16 Mar 2014 Some Say “Voter Fraud Doesn’t Exist,” But Dead People are Voting
Matt Clark, writing for the Long Island Newsday newspaper, reports that Nassau County, NY has 6,100 dead people on its voter rolls.
270 of these dead voters, the paper says, are still lively when it comes to voting. One of them has voted 14 times, at least one other, twice, since passing on to their eternal reward.
Nearby Suffolk County, Clark reports, has 2,490 dead voters on its rolls, with 50 voting since their death. Across the state, 26,500 dead voters remain on the voting rolls, the paper says.

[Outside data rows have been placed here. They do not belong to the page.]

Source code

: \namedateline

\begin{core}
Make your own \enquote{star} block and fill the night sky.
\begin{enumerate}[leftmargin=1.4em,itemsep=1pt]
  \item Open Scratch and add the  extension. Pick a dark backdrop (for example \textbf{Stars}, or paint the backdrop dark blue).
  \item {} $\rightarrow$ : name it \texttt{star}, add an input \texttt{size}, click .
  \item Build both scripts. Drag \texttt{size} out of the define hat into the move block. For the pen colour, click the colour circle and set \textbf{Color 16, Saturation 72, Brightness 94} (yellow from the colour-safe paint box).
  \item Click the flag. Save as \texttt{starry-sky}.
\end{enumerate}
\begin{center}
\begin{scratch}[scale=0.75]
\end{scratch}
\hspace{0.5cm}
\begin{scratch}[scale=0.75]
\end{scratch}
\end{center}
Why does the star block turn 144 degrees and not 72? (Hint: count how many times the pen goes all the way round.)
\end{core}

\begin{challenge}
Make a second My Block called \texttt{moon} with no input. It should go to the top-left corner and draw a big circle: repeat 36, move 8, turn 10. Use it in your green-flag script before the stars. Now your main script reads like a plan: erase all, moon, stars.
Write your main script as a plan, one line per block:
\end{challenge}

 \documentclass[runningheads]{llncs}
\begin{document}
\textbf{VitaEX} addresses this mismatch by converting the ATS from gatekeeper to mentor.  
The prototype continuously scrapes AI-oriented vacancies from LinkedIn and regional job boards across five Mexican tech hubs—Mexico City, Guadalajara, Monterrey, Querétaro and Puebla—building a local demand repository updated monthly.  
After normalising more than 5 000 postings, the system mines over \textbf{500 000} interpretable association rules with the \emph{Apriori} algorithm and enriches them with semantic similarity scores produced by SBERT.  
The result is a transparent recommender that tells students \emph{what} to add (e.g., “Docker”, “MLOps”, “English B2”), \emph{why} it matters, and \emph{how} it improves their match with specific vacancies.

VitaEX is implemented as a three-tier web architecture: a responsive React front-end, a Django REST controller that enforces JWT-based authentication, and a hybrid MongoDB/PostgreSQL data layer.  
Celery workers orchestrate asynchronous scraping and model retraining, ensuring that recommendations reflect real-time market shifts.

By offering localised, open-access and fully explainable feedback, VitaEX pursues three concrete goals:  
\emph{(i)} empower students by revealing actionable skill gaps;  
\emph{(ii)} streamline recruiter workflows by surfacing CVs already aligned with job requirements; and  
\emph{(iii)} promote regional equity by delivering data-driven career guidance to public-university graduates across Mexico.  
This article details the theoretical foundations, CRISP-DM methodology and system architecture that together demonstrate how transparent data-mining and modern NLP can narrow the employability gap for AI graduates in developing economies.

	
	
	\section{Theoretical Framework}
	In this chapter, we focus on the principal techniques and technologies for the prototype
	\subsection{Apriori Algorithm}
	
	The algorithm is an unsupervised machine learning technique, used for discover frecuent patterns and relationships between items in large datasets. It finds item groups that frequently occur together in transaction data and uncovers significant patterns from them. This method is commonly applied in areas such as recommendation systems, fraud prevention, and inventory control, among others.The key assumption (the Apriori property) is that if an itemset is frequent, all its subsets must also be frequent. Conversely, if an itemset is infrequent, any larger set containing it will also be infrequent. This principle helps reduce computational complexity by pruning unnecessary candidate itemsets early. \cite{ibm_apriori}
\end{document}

What’s more, across New York, 842,000 registered voters have not voted in more than ten years. Many of these people are likely to be voting elsewhere now, but they are still eligible to vote in New York.
The paper opines that clerical errors, not fraud, is likely to be the reason dead voters have voted in New York. Possibly so — although it is definitely odd that one dead man has had 14 clerical errors happen to him.
The fact that more than three quarters of a million voters may still be listed as eligible to vote when they aren’t lends itself to the conclusion that government officials are not making clean elections a priority.
“Voter fraud doesn’t exist,” said Ed Schultz of America’s “Progressive Community,” MSNBC, in the video clip above. With possibly as many as 842,000 ineligible voters still listed as eligible in just one state, how can he possibly know that’s true?